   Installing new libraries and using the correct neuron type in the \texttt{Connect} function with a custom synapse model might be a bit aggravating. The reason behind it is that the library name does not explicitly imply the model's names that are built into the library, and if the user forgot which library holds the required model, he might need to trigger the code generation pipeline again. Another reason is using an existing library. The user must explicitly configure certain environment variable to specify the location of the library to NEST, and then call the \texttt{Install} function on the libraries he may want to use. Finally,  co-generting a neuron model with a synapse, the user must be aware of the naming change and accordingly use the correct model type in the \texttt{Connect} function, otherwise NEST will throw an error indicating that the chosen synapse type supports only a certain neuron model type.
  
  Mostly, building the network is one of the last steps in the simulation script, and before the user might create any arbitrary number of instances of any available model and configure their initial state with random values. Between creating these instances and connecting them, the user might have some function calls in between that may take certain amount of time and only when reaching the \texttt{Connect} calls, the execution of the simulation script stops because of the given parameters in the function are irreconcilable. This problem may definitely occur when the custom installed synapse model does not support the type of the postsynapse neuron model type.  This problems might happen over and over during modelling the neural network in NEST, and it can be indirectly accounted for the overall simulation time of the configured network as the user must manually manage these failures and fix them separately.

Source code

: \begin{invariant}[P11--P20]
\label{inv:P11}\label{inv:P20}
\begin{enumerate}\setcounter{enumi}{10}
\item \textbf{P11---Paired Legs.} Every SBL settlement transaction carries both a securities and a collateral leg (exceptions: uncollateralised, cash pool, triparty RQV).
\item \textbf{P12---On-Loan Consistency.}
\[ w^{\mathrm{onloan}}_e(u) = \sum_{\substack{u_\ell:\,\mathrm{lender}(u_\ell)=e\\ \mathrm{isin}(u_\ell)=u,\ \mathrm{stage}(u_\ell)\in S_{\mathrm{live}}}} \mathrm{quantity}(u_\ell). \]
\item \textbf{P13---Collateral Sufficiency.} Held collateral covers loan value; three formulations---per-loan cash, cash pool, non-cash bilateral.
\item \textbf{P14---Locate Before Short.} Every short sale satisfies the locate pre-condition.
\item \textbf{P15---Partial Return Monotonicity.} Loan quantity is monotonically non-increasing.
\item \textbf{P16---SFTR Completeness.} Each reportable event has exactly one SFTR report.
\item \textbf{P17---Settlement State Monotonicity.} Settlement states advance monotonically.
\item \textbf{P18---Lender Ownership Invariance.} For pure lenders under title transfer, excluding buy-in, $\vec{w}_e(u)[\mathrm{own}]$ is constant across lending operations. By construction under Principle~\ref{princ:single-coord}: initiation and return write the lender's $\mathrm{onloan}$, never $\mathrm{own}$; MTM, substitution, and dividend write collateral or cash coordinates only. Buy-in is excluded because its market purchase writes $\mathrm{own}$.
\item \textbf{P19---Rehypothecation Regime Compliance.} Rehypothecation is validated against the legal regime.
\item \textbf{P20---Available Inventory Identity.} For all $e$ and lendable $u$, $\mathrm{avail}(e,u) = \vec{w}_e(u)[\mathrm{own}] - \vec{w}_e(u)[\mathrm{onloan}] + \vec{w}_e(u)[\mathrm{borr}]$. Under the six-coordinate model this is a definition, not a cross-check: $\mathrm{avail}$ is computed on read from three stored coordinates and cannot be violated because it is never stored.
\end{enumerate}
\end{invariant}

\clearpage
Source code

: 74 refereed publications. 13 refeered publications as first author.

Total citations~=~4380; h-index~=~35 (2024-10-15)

______________________________

Exercise aim
Each line of the data must come back exactly as written.

Written solution
   Installing new libraries and using the correct neuron type in the \texttt{Connect} function with a custom synapse model might be a bit aggravating. The reason behind it is that the library name does not explicitly imply the model's names that are built into the library, and if the user forgot which library holds the required model, he might need to trigger the code generation pipeline again. Another reason is using an existing library. The user must explicitly configure certain environment variable to specify the location of the library to NEST, and then call the \texttt{Install} function on the libraries he may want to use. Finally,  co-generting a neuron model with a synapse, the user must be aware of the naming change and accordingly use the correct model type in the \texttt{Connect} function, otherwise NEST will throw an error indicating that the chosen synapse type supports only a certain neuron model type.
  
  Mostly, building the network is one of the last steps in the simulation script, and before the user might create any arbitrary number of instances of any available model and configure their initial state with random values. Between creating these instances and connecting them, the user might have some function calls in between that may take certain amount of time and only when reaching the \texttt{Connect} calls, the execution of the simulation script stops because of the given parameters in the function are irreconcilable. This problem may definitely occur when the custom installed synapse model does not support the type of the postsynapse neuron model type.  This problems might happen over and over during modelling the neural network in NEST, and it can be indirectly accounted for the overall simulation time of the configured network as the user must manually manage these failures and fix them separately.

Source code

: \begin{invariant}[P11--P20]
\label{inv:P11}\label{inv:P20}
\begin{enumerate}\setcounter{enumi}{10}
\item \textbf{P11---Paired Legs.} Every SBL settlement transaction carries both a securities and a collateral leg (exceptions: uncollateralised, cash pool, triparty RQV).
\item \textbf{P12---On-Loan Consistency.}
\[ w^{\mathrm{onloan}}_e(u) = \sum_{\substack{u_\ell:\,\mathrm{lender}(u_\ell)=e\\ \mathrm{isin}(u_\ell)=u,\ \mathrm{stage}(u_\ell)\in S_{\mathrm{live}}}} \mathrm{quantity}(u_\ell). \]
\item \textbf{P13---Collateral Sufficiency.} Held collateral covers loan value; three formulations---per-loan cash, cash pool, non-cash bilateral.
\item \textbf{P14---Locate Before Short.} Every short sale satisfies the locate pre-condition.
\item \textbf{P15---Partial Return Monotonicity.} Loan quantity is monotonically non-increasing.
\item \textbf{P16---SFTR Completeness.} Each reportable event has exactly one SFTR report.
\item \textbf{P17---Settlement State Monotonicity.} Settlement states advance monotonically.
\item \textbf{P18---Lender Ownership Invariance.} For pure lenders under title transfer, excluding buy-in, $\vec{w}_e(u)[\mathrm{own}]$ is constant across lending operations. By construction under Principle~\ref{princ:single-coord}: initiation and return write the lender's $\mathrm{onloan}$, never $\mathrm{own}$; MTM, substitution, and dividend write collateral or cash coordinates only. Buy-in is excluded because its market purchase writes $\mathrm{own}$.
\item \textbf{P19---Rehypothecation Regime Compliance.} Rehypothecation is validated against the legal regime.
\item \textbf{P20---Available Inventory Identity.} For all $e$ and lendable $u$, $\mathrm{avail}(e,u) = \vec{w}_e(u)[\mathrm{own}] - \vec{w}_e(u)[\mathrm{onloan}] + \vec{w}_e(u)[\mathrm{borr}]$. Under the six-coordinate model this is a definition, not a cross-check: $\mathrm{avail}$ is computed on read from three stored coordinates and cannot be violated because it is never stored.
\end{enumerate}
\end{invariant}

\clearpage
Source code

: 74 refereed publications. 13 refeered publications as first author.

Total citations~=~4380; h-index~=~35 (2024-10-15)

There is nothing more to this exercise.